# Kid can't move its head



## bakosboers (Jan 6, 2014)

I had 2 more kids today from a 2 year old doe. I wasn't around for it but they were born ok. However they were both really cold. I got them warmed up but now one of them has its head cocked all the way aroumd at a bad angle.and seems to ne stuck like that. I don't know what to do. Both seem weak and I don't think either one has ate yet.its suppose to fet -20 tonight and I have 3 heat lamps on them but I don't know what to else to do. Should I just start bottle feeding them. Or should I just gI've it some time

Sent from my SCH-R530U using Goat Forum mobile app


----------



## kccjer (Jan 27, 2012)

You need to get them up and make them eat. OR milk the colostrum from that doe and drench/tube the babies. And you need to do it soon.


----------



## SalteyLove (Jun 18, 2011)

Definitely need to get colostrum from mom in to them ASAP! If they won't latch on when you hold them to her teat (tie her up or have someone hold her) then you need to milk out the colostrum and tube it in to them.


----------



## ksalvagno (Oct 6, 2009)

At this point you need to bring them indoors and get them warmed up. Once their temp is over 100, you need to tube colostrum into them. I would also suggest that strong coffee mixture that should be somewhere on here.


----------



## happybleats (Sep 12, 2010)

do get them warm, stimulate them by rubbing briskly..make them mad and let them yell at you....hopefully they will take a bottle of warm colostrum/milk...if not you may need to tube them...Once baby is warm the neck issue may correct itself....nutra drench is a good vitamin support for new borns...you analso wipe some honey in their mouth for a quick booste...


----------



## rwiggins75 (Jun 24, 2013)

Look up listeriosis. Hopefully not but I had a doe with the same symptoms. B-complex shots 4 times a day. Not sure about a baby, though. Good luck!

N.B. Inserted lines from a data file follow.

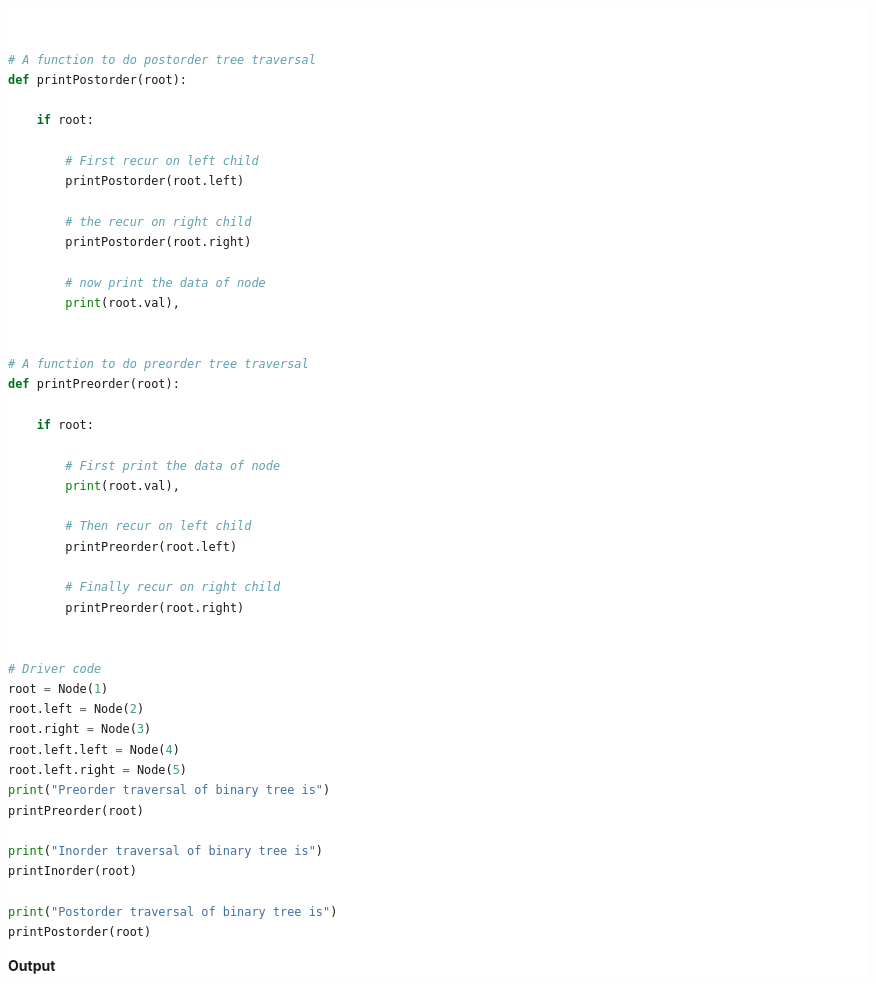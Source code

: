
 ```Python


# A function to do postorder tree traversal
def printPostorder(root):

    if root:

        # First recur on left child
        printPostorder(root.left)

        # the recur on right child
        printPostorder(root.right)

        # now print the data of node
        print(root.val),


# A function to do preorder tree traversal
def printPreorder(root):

    if root:

        # First print the data of node
        print(root.val),

        # Then recur on left child
        printPreorder(root.left)

        # Finally recur on right child
        printPreorder(root.right)


# Driver code
root = Node(1)
root.left = Node(2)
root.right = Node(3)
root.left.left = Node(4)
root.left.right = Node(5)
print("Preorder traversal of binary tree is")
printPreorder(root)

print("Inorder traversal of binary tree is")
printInorder(root)

print("Postorder traversal of binary tree is")
printPostorder(root)

```

  
**Output**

Sent from my iPad using Goat Forum


----------



## bakosboers (Jan 6, 2014)

Just brought both kids inside and tube fed both of them. I have them on a heat heat pad next to a infared heater. Keep your fingers crossed for me. If they live I bet ill have some tube feeding to do for a while.

Sent from my SCH-R530U using Goat Forum mobile app


----------



## ksalvagno (Oct 6, 2009)

Did you make sure their temp was over 100?


----------



## 4seasonsfarm (Jan 22, 2014)

My kids were like this the night after they were born. I forced them to drink milk cause the grey one was extremely weak!! I thought they were gonna die!!! Put them on a heating pad on my bed and slept with them. I would wake up every little bit and look to see if they were ok, making progress, and bottle fed them. They are both healthy and jumping around. Keep a good eye on them and fight for their lives!!!!  fingers crossed and prayers sent!!

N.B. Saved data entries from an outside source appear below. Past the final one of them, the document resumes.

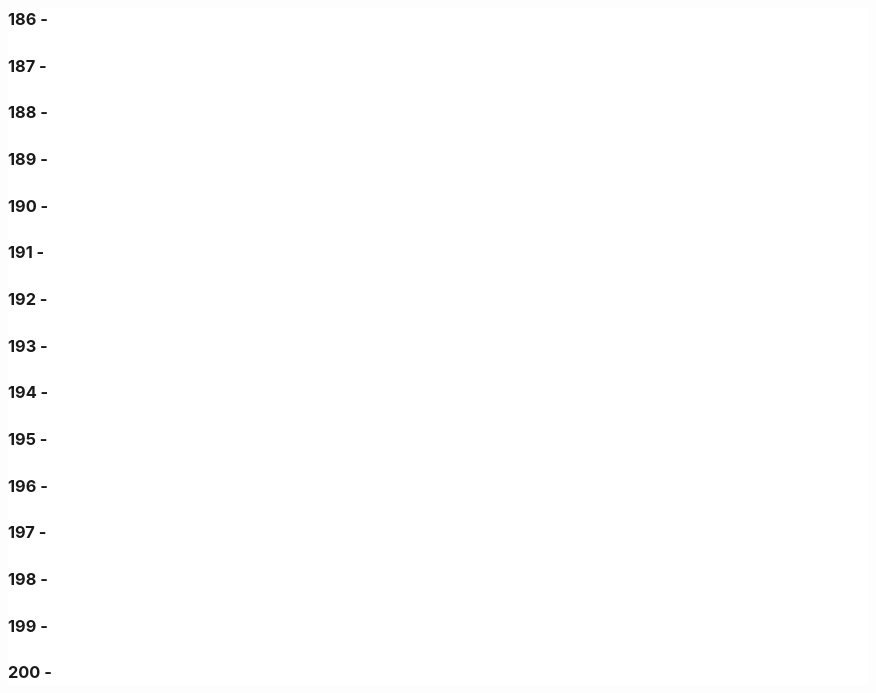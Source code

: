 ### 186 -

### 187 -

### 188 -

### 189 -

### 190 -

### 191 -

### 192 -

### 193 -

### 194 -

### 195 -

### 196 -

### 197 -

### 198 -

### 199 -

### 200 -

Sent from my iPod touch using Goat Forum


----------



## bakosboers (Jan 6, 2014)

Yeah temp was 101. Its 3 am rigjt now. The one with the stiff neck wa showing signs of improvement but now is back to the way she was before. The other is weaker then it was before now not even beinf able to hold itself up anymore

Sent from my SCH-R530U using Goat Forum mobile app


----------



## kccjer (Jan 27, 2012)

How are they this morning? doesn't sound like they were good a few hours ago...sure hoping they made it thru the night for you


----------



## bakosboers (Jan 6, 2014)

Just checked them an hour ago and the one with a stiff neck didn't make it. The other one is still to weak to stand but she did pee and was whining. Gonna feed her again in an hour.

Sent from my SCH-R530U using Goat Forum mobile app


----------



## sokoservices (Aug 14, 2013)

Check the Temp. Mine became lively when her temp came up she is now walking on her own a little bit, with weak legs but is walking, and she is communicating with MOM. I just cant wait to see her latch on. This is going to be my mile stone.


----------



## kccjer (Jan 27, 2012)

I'm sorry. Keep trying...and keep us updated.


----------



## Goats Rock (Jun 20, 2011)

Put some molasses on your finger and rub under her tongue- it will give her a little energy boost. Sending 
good wishes your way.


----------



## happybleats (Sep 12, 2010)

always check temp before feeding a weak kid...be sure its up to at least 100 degrees..lower than that, she cannot digest it...causes toxicity...the key is to keep her temp regualted, even if you have to bring her in...keep her milk amounts with in the 10% and feed a bit more often, so i she is getting 3 bottles, spread it out over 4-5 bottles, to keep warm milk coming more often and allowing digestion...

So sorry you lost the one :-( best wishes on your other baby...


----------



## bakosboers (Jan 6, 2014)

Both of them now have died. Wich brakes my heart. We were really wanting to expand our hurd and so far all 3 does we've had have died. All 3 bucks have made it though with out much problem. Guess I don't get why the difference

Sent from my SCH-R530U using Goat Forum mobile app


----------



## ksalvagno (Oct 6, 2009)

Do you feed kelp?


----------



## 4seasonsfarm (Jan 22, 2014)

I'm so sorry :hug: :lotsofhugs:


Sent from my iPod touch using Goat Forum


----------



## bakosboers (Jan 6, 2014)

Lol I guess I don't even know what kelp is

Sent from my SCH-R530U using Goat Forum mobile app


----------



## ksalvagno (Oct 6, 2009)

Kelp is ground seaweed. It has iodine in it. One year I lost almost all my females and someone told me iodine deficiency and to feed kelp. So I did and haven't had weak or dead females since.


----------



## happybleats (Sep 12, 2010)

so sorry you lost the other one....

Karen, thats interesting??


----------



## bakosboers (Jan 6, 2014)

Really that sounds like a great idea. I just don't know ware to even get it in iowa

Sent from my SCH-R530U using Goat Forum mobile app


----------



## ksalvagno (Oct 6, 2009)

I get it through my feed store. They order it for me and I don't have to pay shipping.


----------



## bakosboers (Jan 6, 2014)

Nice

Sent from my SCH-R530U using Goat Forum mobile app


----------